Stored items

═══

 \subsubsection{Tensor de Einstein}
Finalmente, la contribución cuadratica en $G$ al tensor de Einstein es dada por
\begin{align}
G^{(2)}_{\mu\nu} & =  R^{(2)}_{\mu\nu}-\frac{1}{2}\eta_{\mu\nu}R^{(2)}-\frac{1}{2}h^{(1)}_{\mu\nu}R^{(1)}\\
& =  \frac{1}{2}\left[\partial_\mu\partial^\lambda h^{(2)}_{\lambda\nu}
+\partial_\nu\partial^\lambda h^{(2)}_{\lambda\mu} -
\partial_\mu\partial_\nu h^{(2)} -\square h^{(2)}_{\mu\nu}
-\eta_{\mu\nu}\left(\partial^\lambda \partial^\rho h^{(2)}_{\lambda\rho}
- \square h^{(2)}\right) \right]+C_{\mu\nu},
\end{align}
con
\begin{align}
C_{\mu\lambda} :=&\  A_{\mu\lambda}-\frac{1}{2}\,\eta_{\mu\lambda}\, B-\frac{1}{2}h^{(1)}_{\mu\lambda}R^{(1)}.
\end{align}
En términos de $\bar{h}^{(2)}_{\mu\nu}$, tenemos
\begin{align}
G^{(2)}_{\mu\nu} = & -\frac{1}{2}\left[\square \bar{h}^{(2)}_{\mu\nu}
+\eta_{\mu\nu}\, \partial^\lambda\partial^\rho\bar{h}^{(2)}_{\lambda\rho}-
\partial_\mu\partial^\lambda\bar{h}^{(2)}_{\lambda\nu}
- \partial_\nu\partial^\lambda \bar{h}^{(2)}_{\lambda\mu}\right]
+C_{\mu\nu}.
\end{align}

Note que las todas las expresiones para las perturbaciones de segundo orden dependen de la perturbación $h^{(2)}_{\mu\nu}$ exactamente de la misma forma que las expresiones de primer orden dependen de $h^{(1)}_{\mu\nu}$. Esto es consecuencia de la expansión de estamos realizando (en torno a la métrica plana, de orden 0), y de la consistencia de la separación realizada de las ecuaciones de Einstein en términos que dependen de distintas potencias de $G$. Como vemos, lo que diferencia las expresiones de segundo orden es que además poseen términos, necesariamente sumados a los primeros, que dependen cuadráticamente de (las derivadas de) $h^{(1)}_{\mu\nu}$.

═══

» Your instructions
The required output is the full set of entries, reproduced verbatim.

» Answer area
 \subsubsection{Tensor de Einstein}
Finalmente, la contribución cuadratica en $G$ al tensor de Einstein es dada por
\begin{align}
G^{(2)}_{\mu\nu} & =  R^{(2)}_{\mu\nu}-\frac{1}{2}\eta_{\mu\nu}R^{(2)}-\frac{1}{2}h^{(1)}_{\mu\nu}R^{(1)}\\
& =  \frac{1}{2}\left[\partial_\mu\partial^\lambda h^{(2)}_{\lambda\nu}
+\partial_\nu\partial^\lambda h^{(2)}_{\lambda\mu} -
\partial_\mu\partial_\nu h^{(2)} -\square h^{(2)}_{\mu\nu}
-\eta_{\mu\nu}\left(\partial^\lambda \partial^\rho h^{(2)}_{\lambda\rho}
- \square h^{(2)}\right) \right]+C_{\mu\nu},
\end{align}
con
\begin{align}
C_{\mu\lambda} :=&\  A_{\mu\lambda}-\frac{1}{2}\,\eta_{\mu\lambda}\, B-\frac{1}{2}h^{(1)}_{\mu\lambda}R^{(1)}.
\end{align}
En términos de $\bar{h}^{(2)}_{\mu\nu}$, tenemos
\begin{align}
G^{(2)}_{\mu\nu} = & -\frac{1}{2}\left[\square \bar{h}^{(2)}_{\mu\nu}
+\eta_{\mu\nu}\, \partial^\lambda\partial^\rho\bar{h}^{(2)}_{\lambda\rho}-
\partial_\mu\partial^\lambda\bar{h}^{(2)}_{\lambda\nu}
- \partial_\nu\partial^\lambda \bar{h}^{(2)}_{\lambda\mu}\right]
+C_{\mu\nu}.
\end{align}

Note que las todas las expresiones para las perturbaciones de segundo orden dependen de la perturbación $h^{(2)}_{\mu\nu}$ exactamente de la misma forma que las expresiones de primer orden dependen de $h^{(1)}_{\mu\nu}$. Esto es consecuencia de la expansión de estamos realizando (en torno a la métrica plana, de orden 0), y de la consistencia de la separación realizada de las ecuaciones de Einstein en términos que dependen de distintas potencias de $G$. Como vemos, lo que diferencia las expresiones de segundo orden es que además poseen términos, necesariamente sumados a los primeros, que dependen cuadráticamente de (las derivadas de) $h^{(1)}_{\mu\nu}$.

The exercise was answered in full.